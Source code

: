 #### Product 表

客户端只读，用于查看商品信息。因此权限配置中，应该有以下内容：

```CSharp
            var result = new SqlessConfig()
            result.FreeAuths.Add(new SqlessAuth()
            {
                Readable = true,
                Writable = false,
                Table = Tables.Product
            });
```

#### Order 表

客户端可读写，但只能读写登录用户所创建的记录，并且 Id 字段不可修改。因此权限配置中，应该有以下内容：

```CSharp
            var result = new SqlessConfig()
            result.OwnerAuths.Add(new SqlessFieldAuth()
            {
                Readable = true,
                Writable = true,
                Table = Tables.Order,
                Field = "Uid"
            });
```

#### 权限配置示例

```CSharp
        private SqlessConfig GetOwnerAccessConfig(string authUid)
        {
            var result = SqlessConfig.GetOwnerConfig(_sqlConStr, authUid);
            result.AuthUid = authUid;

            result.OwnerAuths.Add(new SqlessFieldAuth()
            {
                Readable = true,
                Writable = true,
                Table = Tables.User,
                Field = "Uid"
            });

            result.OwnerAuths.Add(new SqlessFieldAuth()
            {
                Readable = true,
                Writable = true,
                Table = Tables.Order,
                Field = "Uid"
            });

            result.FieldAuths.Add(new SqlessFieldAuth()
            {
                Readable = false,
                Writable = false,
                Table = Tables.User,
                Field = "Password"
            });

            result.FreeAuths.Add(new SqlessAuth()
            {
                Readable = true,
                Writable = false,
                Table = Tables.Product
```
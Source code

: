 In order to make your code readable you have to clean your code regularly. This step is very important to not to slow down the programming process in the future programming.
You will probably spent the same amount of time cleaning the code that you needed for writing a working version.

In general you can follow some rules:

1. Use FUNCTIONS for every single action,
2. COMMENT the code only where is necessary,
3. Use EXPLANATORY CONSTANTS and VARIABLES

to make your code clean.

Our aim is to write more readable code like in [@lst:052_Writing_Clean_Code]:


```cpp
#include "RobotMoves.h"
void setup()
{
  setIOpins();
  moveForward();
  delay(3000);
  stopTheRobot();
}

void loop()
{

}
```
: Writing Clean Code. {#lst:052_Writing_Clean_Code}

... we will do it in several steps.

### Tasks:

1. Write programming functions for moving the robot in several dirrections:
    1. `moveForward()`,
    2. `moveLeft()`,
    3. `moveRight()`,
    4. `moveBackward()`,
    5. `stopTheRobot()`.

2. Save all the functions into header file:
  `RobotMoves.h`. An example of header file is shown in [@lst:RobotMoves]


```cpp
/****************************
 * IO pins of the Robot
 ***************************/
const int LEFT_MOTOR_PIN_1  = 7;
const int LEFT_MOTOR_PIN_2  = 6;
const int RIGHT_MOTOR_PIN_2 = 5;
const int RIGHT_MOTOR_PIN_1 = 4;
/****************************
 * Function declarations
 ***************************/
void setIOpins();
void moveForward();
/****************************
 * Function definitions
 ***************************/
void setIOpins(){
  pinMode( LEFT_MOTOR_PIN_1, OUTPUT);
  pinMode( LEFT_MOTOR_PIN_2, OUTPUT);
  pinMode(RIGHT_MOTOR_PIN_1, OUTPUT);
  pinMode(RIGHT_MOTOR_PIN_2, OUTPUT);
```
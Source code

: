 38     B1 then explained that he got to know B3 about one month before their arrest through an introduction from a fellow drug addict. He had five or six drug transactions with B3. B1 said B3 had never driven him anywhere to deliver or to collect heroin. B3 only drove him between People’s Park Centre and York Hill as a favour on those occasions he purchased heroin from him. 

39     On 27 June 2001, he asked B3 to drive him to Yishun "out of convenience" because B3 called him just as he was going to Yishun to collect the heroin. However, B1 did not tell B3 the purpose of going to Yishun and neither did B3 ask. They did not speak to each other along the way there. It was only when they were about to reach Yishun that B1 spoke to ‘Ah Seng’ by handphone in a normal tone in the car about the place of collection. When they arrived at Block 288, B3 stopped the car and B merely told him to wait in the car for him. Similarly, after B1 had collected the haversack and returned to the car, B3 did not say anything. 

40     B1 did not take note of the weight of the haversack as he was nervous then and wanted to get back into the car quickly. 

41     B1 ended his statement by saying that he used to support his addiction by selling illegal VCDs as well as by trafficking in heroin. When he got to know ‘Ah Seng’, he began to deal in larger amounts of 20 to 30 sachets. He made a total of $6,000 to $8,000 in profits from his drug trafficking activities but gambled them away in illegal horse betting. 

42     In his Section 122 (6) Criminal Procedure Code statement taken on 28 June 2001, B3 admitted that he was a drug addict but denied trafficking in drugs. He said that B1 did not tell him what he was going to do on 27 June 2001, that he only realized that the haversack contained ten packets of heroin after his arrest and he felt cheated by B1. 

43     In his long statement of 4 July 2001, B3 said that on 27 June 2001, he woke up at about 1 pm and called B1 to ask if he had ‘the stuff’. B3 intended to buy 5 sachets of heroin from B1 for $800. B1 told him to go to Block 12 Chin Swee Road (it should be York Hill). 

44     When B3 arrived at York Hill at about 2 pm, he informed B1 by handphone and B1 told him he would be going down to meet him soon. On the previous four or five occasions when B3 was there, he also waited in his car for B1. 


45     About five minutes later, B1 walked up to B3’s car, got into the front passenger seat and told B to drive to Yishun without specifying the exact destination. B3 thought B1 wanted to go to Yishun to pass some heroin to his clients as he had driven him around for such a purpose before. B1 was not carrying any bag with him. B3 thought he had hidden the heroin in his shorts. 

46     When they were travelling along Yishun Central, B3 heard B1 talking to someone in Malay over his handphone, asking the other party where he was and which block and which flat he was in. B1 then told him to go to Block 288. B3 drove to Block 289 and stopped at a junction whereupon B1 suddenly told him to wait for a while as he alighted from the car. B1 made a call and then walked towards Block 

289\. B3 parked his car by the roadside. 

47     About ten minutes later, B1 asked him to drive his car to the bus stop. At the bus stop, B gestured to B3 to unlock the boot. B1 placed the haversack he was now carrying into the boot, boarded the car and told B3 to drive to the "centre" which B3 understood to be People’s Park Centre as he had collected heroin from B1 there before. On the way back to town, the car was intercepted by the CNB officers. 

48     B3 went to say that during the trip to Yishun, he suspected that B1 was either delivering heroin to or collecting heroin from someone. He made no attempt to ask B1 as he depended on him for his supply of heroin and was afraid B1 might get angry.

◇ ◇ ◇

**PROBLEM**
Output the full listing. Match it exactly.

**EXERCISE RESULT**
Source code

: #### Product 表

客户端只读，用于查看商品信息。因此权限配置中，应该有以下内容：

```CSharp
            var result = new SqlessConfig()
            result.FreeAuths.Add(new SqlessAuth()
            {
                Readable = true,
                Writable = false,
                Table = Tables.Product
            });
```

#### Order 表

客户端可读写，但只能读写登录用户所创建的记录，并且 Id 字段不可修改。因此权限配置中，应该有以下内容：

```CSharp
            var result = new SqlessConfig()
            result.OwnerAuths.Add(new SqlessFieldAuth()
            {
                Readable = true,
                Writable = true,
                Table = Tables.Order,
                Field = "Uid"
            });
```

#### 权限配置示例

```CSharp
        private SqlessConfig GetOwnerAccessConfig(string authUid)
        {
            var result = SqlessConfig.GetOwnerConfig(_sqlConStr, authUid);
            result.AuthUid = authUid;

            result.OwnerAuths.Add(new SqlessFieldAuth()
            {
                Readable = true,
                Writable = true,
                Table = Tables.User,
                Field = "Uid"
            });

            result.OwnerAuths.Add(new SqlessFieldAuth()
            {
                Readable = true,
                Writable = true,
                Table = Tables.Order,
                Field = "Uid"
            });

            result.FieldAuths.Add(new SqlessFieldAuth()
            {
                Readable = false,
                Writable = false,
                Table = Tables.User,
                Field = "Password"
            });

            result.FreeAuths.Add(new SqlessAuth()
            {
                Readable = true,
                Writable = false,
                Table = Tables.Product
```
Source code

: In order to make your code readable you have to clean your code regularly. This step is very important to not to slow down the programming process in the future programming.
You will probably spent the same amount of time cleaning the code that you needed for writing a working version.

In general you can follow some rules:

1. Use FUNCTIONS for every single action,
2. COMMENT the code only where is necessary,
3. Use EXPLANATORY CONSTANTS and VARIABLES

to make your code clean.

Our aim is to write more readable code like in [@lst:052_Writing_Clean_Code]:


```cpp
#include "RobotMoves.h"
void setup()
{
  setIOpins();
  moveForward();
  delay(3000);
  stopTheRobot();
}

void loop()
{

}
```
: Writing Clean Code. {#lst:052_Writing_Clean_Code}

... we will do it in several steps.

### Tasks:

1. Write programming functions for moving the robot in several dirrections:
    1. `moveForward()`,
    2. `moveLeft()`,
    3. `moveRight()`,
    4. `moveBackward()`,
    5. `stopTheRobot()`.

2. Save all the functions into header file:
  `RobotMoves.h`. An example of header file is shown in [@lst:RobotMoves]


```cpp
/****************************
 * IO pins of the Robot
 ***************************/
const int LEFT_MOTOR_PIN_1  = 7;
const int LEFT_MOTOR_PIN_2  = 6;
const int RIGHT_MOTOR_PIN_2 = 5;
const int RIGHT_MOTOR_PIN_1 = 4;
/****************************
 * Function declarations
 ***************************/
void setIOpins();
void moveForward();
/****************************
 * Function definitions
 ***************************/
void setIOpins(){
  pinMode( LEFT_MOTOR_PIN_1, OUTPUT);
  pinMode( LEFT_MOTOR_PIN_2, OUTPUT);
  pinMode(RIGHT_MOTOR_PIN_1, OUTPUT);
  pinMode(RIGHT_MOTOR_PIN_2, OUTPUT);
```
Source code

: 38     B1 then explained that he got to know B3 about one month before their arrest through an introduction from a fellow drug addict. He had five or six drug transactions with B3. B1 said B3 had never driven him anywhere to deliver or to collect heroin. B3 only drove him between People’s Park Centre and York Hill as a favour on those occasions he purchased heroin from him. 

39     On 27 June 2001, he asked B3 to drive him to Yishun "out of convenience" because B3 called him just as he was going to Yishun to collect the heroin. However, B1 did not tell B3 the purpose of going to Yishun and neither did B3 ask. They did not speak to each other along the way there. It was only when they were about to reach Yishun that B1 spoke to ‘Ah Seng’ by handphone in a normal tone in the car about the place of collection. When they arrived at Block 288, B3 stopped the car and B merely told him to wait in the car for him. Similarly, after B1 had collected the haversack and returned to the car, B3 did not say anything. 

40     B1 did not take note of the weight of the haversack as he was nervous then and wanted to get back into the car quickly. 

41     B1 ended his statement by saying that he used to support his addiction by selling illegal VCDs as well as by trafficking in heroin. When he got to know ‘Ah Seng’, he began to deal in larger amounts of 20 to 30 sachets. He made a total of $6,000 to $8,000 in profits from his drug trafficking activities but gambled them away in illegal horse betting. 

42     In his Section 122 (6) Criminal Procedure Code statement taken on 28 June 2001, B3 admitted that he was a drug addict but denied trafficking in drugs. He said that B1 did not tell him what he was going to do on 27 June 2001, that he only realized that the haversack contained ten packets of heroin after his arrest and he felt cheated by B1. 

43     In his long statement of 4 July 2001, B3 said that on 27 June 2001, he woke up at about 1 pm and called B1 to ask if he had ‘the stuff’. B3 intended to buy 5 sachets of heroin from B1 for $800. B1 told him to go to Block 12 Chin Swee Road (it should be York Hill). 

44     When B3 arrived at York Hill at about 2 pm, he informed B1 by handphone and B1 told him he would be going down to meet him soon. On the previous four or five occasions when B3 was there, he also waited in his car for B1. 


45     About five minutes later, B1 walked up to B3’s car, got into the front passenger seat and told B to drive to Yishun without specifying the exact destination. B3 thought B1 wanted to go to Yishun to pass some heroin to his clients as he had driven him around for such a purpose before. B1 was not carrying any bag with him. B3 thought he had hidden the heroin in his shorts. 

46     When they were travelling along Yishun Central, B3 heard B1 talking to someone in Malay over his handphone, asking the other party where he was and which block and which flat he was in. B1 then told him to go to Block 288. B3 drove to Block 289 and stopped at a junction whereupon B1 suddenly told him to wait for a while as he alighted from the car. B1 made a call and then walked towards Block 

289\. B3 parked his car by the roadside. 

47     About ten minutes later, B1 asked him to drive his car to the bus stop. At the bus stop, B gestured to B3 to unlock the boot. B1 placed the haversack he was now carrying into the boot, boarded the car and told B3 to drive to the "centre" which B3 understood to be People’s Park Centre as he had collected heroin from B1 there before. On the way back to town, the car was intercepted by the CNB officers. 

48     B3 went to say that during the trip to Yishun, he suspected that B1 was either delivering heroin to or collecting heroin from someone. He made no attempt to ask B1 as he depended on him for his supply of heroin and was afraid B1 might get angry.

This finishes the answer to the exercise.